Downtown Neosho Falls

Looks like an old gas station to me.


Two buildings, side-by-side. A tree is growing from the inside out on this second building.

Memorial Hall.
As someone who grew up in a small town, I feel such an affinity for these places. I know what it’s like to feel the town dissolve around you.
But there’s something so elemental about Neosho Falls. These buildings. And the old school. It’s like nature is trying to pull these man-made structures down. It reaches up with vines, grabs on and pulls. Unless there’s a human intervention, nature will win.
And even though I want small towns to survive, I see such beauty in this effort by nature to heal itself, to return the town to wilderness.
It’s like you are capturing a battle with these pictures. All I can think and feel is from the human perspective. How sad that these towns, vibrant and alive many years ago, have come to this.

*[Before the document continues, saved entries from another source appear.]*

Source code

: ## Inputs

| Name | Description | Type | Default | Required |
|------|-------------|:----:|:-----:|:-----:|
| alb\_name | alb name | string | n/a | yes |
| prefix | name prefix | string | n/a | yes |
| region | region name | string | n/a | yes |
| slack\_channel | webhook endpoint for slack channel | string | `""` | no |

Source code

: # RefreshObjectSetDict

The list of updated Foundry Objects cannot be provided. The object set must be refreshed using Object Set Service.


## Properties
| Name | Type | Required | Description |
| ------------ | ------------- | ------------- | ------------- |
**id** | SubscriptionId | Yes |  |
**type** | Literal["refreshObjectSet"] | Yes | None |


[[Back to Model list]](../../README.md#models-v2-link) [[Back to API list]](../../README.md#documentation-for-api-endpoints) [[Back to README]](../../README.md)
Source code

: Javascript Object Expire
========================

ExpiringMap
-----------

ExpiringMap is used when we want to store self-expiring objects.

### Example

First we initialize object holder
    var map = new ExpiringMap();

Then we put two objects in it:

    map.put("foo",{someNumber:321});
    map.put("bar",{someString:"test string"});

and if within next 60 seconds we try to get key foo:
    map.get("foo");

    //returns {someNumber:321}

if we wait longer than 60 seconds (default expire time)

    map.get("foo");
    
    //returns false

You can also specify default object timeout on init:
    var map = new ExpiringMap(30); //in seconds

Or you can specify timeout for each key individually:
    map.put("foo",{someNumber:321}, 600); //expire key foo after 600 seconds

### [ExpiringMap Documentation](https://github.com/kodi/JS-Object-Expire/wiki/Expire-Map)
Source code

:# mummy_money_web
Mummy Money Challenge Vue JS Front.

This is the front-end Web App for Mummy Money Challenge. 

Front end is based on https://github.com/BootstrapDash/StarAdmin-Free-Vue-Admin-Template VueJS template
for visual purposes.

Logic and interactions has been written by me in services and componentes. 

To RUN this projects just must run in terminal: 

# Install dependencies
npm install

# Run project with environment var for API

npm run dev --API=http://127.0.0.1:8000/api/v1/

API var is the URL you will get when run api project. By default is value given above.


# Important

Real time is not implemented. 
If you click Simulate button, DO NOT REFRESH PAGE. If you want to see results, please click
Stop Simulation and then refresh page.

My grandmother was born in Scammon, KS, in 1896. When my parents returned to visit the old homestead, the town was gone. Just a crossroads now (near Pittsburg in Cherokee Co.) Such a home of ghosts you have in that fair state.
EFH
There was a thing on tv recently about nature reclaiming Chernoble. It’s a big city that was abandoned after the nuclear meltdown. It happens faster than we imagine it will.

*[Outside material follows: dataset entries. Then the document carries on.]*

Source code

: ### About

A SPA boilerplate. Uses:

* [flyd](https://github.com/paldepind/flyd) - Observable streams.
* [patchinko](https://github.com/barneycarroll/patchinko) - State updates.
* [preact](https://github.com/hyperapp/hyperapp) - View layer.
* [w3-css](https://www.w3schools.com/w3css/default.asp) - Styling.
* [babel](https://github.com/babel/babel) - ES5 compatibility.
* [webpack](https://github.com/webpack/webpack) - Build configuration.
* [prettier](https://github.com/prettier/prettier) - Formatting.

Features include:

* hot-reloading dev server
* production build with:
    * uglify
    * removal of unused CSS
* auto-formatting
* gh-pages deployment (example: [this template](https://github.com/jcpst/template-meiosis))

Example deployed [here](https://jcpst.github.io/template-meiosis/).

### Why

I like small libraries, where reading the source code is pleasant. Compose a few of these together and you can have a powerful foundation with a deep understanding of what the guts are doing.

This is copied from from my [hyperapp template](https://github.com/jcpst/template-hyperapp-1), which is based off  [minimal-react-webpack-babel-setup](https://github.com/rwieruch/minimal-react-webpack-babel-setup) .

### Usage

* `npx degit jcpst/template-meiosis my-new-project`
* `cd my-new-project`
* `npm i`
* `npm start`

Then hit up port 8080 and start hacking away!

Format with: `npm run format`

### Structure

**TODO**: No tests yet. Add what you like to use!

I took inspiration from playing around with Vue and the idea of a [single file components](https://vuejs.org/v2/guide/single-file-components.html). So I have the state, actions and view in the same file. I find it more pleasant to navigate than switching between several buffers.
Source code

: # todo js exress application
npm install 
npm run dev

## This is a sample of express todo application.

I know a lady in the South who believes that it happens so fast because when humans abandon the houses and other buildings, the spirit of the place leaves with them. I get what she is saying.
When we were looking to move, we looked at houses where we could often feel the former occupants somehow. The houses aren’t abandoned, they’re only passing from one hand to the next.
But when you go into an abandoned place, there’s an empty feeling, almost painful, that grabs your gut. Like there’s a void that needs filling.